421 S.E.2d 737, 205 Ga. App. 189, 92 Fulton County D. Rep. 1438, 1992 Ga. App. LEXIS 1107
CourtCourt of Appeals of Georgia
DecidedJuly 8, 1992
DocketA92A0555
StatusPublished
Cited by17 cases

This text of 421 S.E.2d 737 (Rivergate Corp. v. McIntosh) is published on Counsel Stack Legal Research, covering Court of Appeals of Georgia primary law. Counsel Stack provides free access to over 12 million legal documents including statutes, case law, regulations, and constitutions.

Bluebook
Rivergate Corp. v. McIntosh, 421 S.E.2d 737, 205 Ga. App. 189, 92 Fulton County D. Rep. 1438, 1992 Ga. App. LEXIS 1107 (Ga. Ct. App. 1992).

Opinion

Andrews, Judge.

On March 9, 1986, Plaintiff. J. W. McIntosh went to Sandy Springs Toyota and found a truck in which he was interested, which he discussed with a salesman. The salesman and McIntosh discussed both purchasing and lease arrangements on the vehicle and the parties dispute which arrangement McIntosh agreed to.

In any case, McIntosh signed a document entitled “Closed End Vehicle Lease Agreement and Disclosure Statement,” which clearly states that the truck would be leased to him. McIntosh admits that he never read that document.

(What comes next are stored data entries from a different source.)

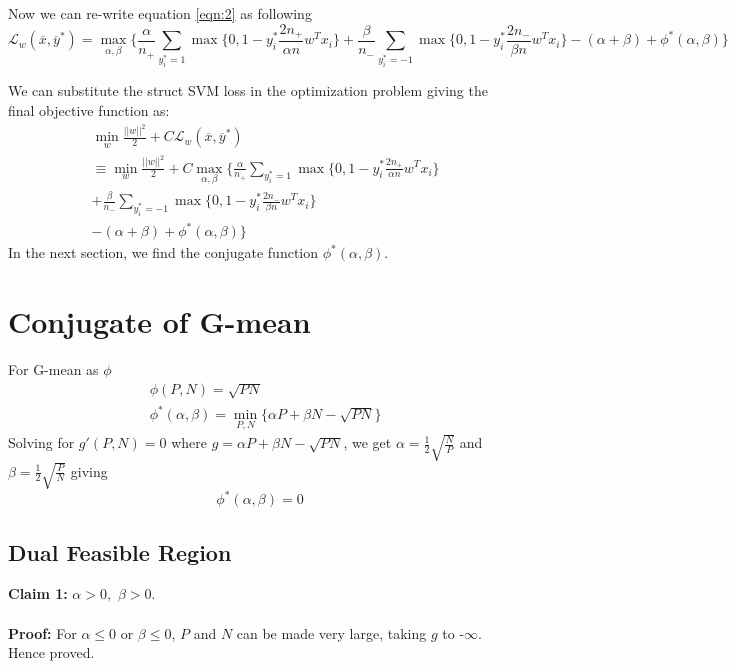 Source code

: \documentclass{article} %
\begin{document}
Now we can re-write equation \ref{eqn:2} as following
\begin{equation*}
\mathcal L_w(\overline{x},\overline{y}^*) = \max_{\alpha,\beta}\{
\frac{\alpha}{n_+}\sum_{y_i^*=1}\max\{0,1-y_i^*\frac{2n_+}{\alpha n}w^Tx_i\}+\frac{\beta}{n_-}\sum_{y_i^*=-1}\max\{0,1-y_i^*\frac{2n_-}{\beta n}w^Tx_i\}-(\alpha+\beta)+\phi^*(\alpha,\beta)\}
\end{equation*}

We can substitute the struct SVM loss in the optimization problem giving the final objective function as:
\begin{equation*}
\begin{split}
	&\min_w \frac{||w||^2}{2} + C \mathcal L_w(\overline{x},\overline{y}^*)\\
	&\equiv \min_w \frac{||w||^2}{2} + C\max_{\alpha,\beta}\{
	\frac{\alpha}{n_+}\sum_{y_i^*=1}\max\{0,1-y_i^*\frac{2n_+}{\alpha n}w^Tx_i\}\\
	&+ \frac{\beta}{n_-}\sum_{y_i^*=-1}\max\{0,1-y_i^*\frac{2n_-}{\beta n}w^Tx_i\}\\
	&-(\alpha+\beta)+\phi^*(\alpha,\beta)\}
\end{split}
\end{equation*}
In the next section, we find the conjugate function $\phi^*(\alpha,\beta)$.
\section{Conjugate of G-mean}
For G-mean as $\phi$
\begin{align*}
&\phi(P,N)=\sqrt{PN}\\
&\phi^*(\alpha,\beta) = \min_{P,N}\{\alpha P+\beta N-\sqrt{PN}\}
\end{align*}	
Solving for $g'(P,N)=0$ where $g=\alpha P+\beta N-\sqrt{PN}$, we get $\alpha=\frac{1}{2}\sqrt{\frac{N}{P}}$ and $\beta=\frac{1}{2}\sqrt{\frac{P}{N}}$ giving
\begin{equation}
\phi^*(\alpha,\beta)=0
\end{equation}

\subsection{Dual Feasible Region}
\textbf{Claim 1:} $\alpha > 0,$ $\beta > 0$.\\ \\
\textbf{Proof:} For $\alpha \leq 0$ or $\beta \leq 0$, $P$ and $N$ can be made very large, taking $g$ to -$\infty$. Hence proved.
\end{document}

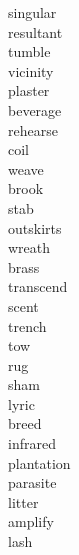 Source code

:\documentclass[a4paper, 11pt]{ctexart}
\begin{document}
\begin{multicols*}{3}
\begin{description}
\item[singular]

\item[resultant]

\item[tumble]

\item[vicinity]

\item[plaster]

\item[beverage]

\item[rehearse]

\item[coil]

\item[weave]

\item[brook]

\item[stab]

\item[outskirts]

\item[wreath]

\item[brass]

\item[transcend]

\item[scent]

\item[trench]

\item[tow]

\item[rug]

\item[sham]

\item[lyric]

\item[breed]

\item[infrared]

\item[plantation]

\item[parasite]

\item[litter]

\item[amplify]

\item[lash]


\end{description}
\end{multicols*}
\end{document}
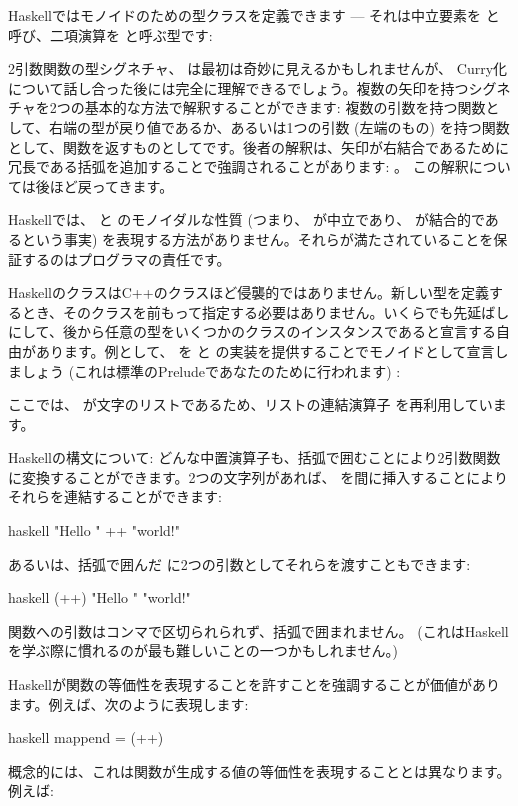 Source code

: Haskellではモノイドのための型クラスを定義できます --- それは中立要素を  と呼び、二項演算を  と呼ぶ型です: 

2引数関数の型シグネチャ、
 は最初は奇妙に見えるかもしれませんが、
Curry化について話し合った後には完全に理解できるでしょう。複数の矢印を持つシグネチャを2つの基本的な方法で解釈することができます: 複数の引数を持つ関数として、右端の型が戻り値であるか、あるいは1つの引数 (左端のもの) を持つ関数として、関数を返すものとしてです。後者の解釈は、矢印が右結合であるために冗長である括弧を追加することで強調されることがあります: 。
この解釈については後ほど戻ってきます。

Haskellでは、 と  のモノイダルな性質 (つまり、 が中立であり、 が結合的であるという事実) を表現する方法がありません。それらが満たされていることを保証するのはプログラマの責任です。

HaskellのクラスはC++のクラスほど侵襲的ではありません。新しい型を定義するとき、そのクラスを前もって指定する必要はありません。いくらでも先延ばしにして、後から任意の型をいくつかのクラスのインスタンスであると宣言する自由があります。例として、 を  と  の実装を提供することでモノイドとして宣言しましょう (これは標準のPreludeであなたのために行われます) : 

ここでは、 が文字のリストであるため、リストの連結演算子 \code{(++)} を再利用しています。

Haskellの構文について: どんな中置演算子も、括弧で囲むことにより2引数関数に変換することができます。2つの文字列があれば、\code{++} を間に挿入することによりそれらを連結することができます: 

\begin{snip}{haskell}
"Hello " ++ "world!"
\end{snip}
あるいは、括弧で囲んだ \code{(++)} に2つの引数としてそれらを渡すこともできます: 

\begin{snip}{haskell}
(++) "Hello " "world!"
\end{snip}
関数への引数はコンマで区切られられず、括弧で囲まれません。 (これはHaskellを学ぶ際に慣れるのが最も難しいことの一つかもしれません。) 

Haskellが関数の等価性を表現することを許すことを強調することが価値があります。例えば、次のように表現します: 

\begin{snip}{haskell}
mappend = (++)
\end{snip}
概念的には、これは関数が生成する値の等価性を表現することとは異なります。例えば:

The record contains two depositions of McIntosh and an affidavit. His testimony regarding reading the lease documents is as follows:

“Q: Did you read it before you signed it?

“A: I did not. I had an agreement with Mr. Mealey, and I thoroughly at that time trusted him, thought he was trustworthy, and I thought he was going to — I didn’t know, I didn’t even know anything about a lease. A lease was never mentioned.

“Q: You then did not know that you were signing what?

“A: A lease. I thought it was [sic] I was signing a sales agreement, and I waited for several days before I contacted him before I ever, before I ever looked at that. When I looked at that, that’s when I called him and went back out there to try to get him to straighten it out.

“Q: So until you looked at this document sometime after the delivery of the vehicle, you didn’t know you’d entered into a lease?

“A: I did not, I did not.”

Further testimony was:

“Q: Why didn’t you read it when you signed it?

“A: I’ve asked myself that question a thousand times. If I’d have read it when I signed it, I never would have had that boy follow me home and gave him $5,000. I’d have told him no deal right there, be *190 cause I would have went for nothing like this. He was supposed to be financing the deal at ten and a half percent.

“Q: So if you had looked at it, read it, you would have seen that it was a lease, right?

“A: Right.

“Q: And you wouldn’t have entered into it?

“A: Never.

“Q: And you wouldn’t have made any $5,000 down payment? “A: No.”

“Q: So, basically your contention in this suit is that you were deceived into entering into a lease agreement?

“A: That’s right.

“Q: That you didn’t intend to enter into it?

“A: Absolutely had no intention of entering into a lease agreement.

“Q: It’s embarrassing to you, isn’t it?

“A: It is, absolutely.

“Q: Because you know you could have prevented it if you had just read the lease.

“A: If I had just read the lease.”

Although McIntosh claimed the finance office was too dark for him to be able to read the documents, he admitted that no one prevented him from examining the documents, and that no one prevented him from taking the documents away from the office if he had wanted to. McIntosh admitted that his son, who accompanied him, did not attempt to examine the document either.

After signing the lease agreement, the salesman followed McIntosh to his home to collect the down payment. It is undisputed that McIntosh paid $5,000 to the salesman. Although he did not receive a receipt for it on that date, he received a receipt months later at the request of his attorney. The lease documents state “N.A.” beside the space allowed for “Down Payment” and “N.A.” beside the space for “Capitalized Cost Reduction.” Nonetheless, there is no clear evidence that McIntosh’s payment was not figured into the lease agreement. At his deposition, McIntosh conceded that he was not sure of the final purchase price of the vehicle and that the salesman stated that the price was “almost $16,000.” McIntosh stated: “so I based it on $16,000 and I figured $16,000 less the $5,000 I was going to pay him down less the $2,950 he allowed me. . . .” He continued: “I thought he was just financing the balance. I’d have been an absolute fool to obligate myself for $11,000 and 48 notes at $234.56, which amounts to over $11,000 and $5,500 more to buy the truck back after it was paid for.” McIntosh was then asked: “But that’s what you did, isn’t it?” He answered: “That’s what I did.”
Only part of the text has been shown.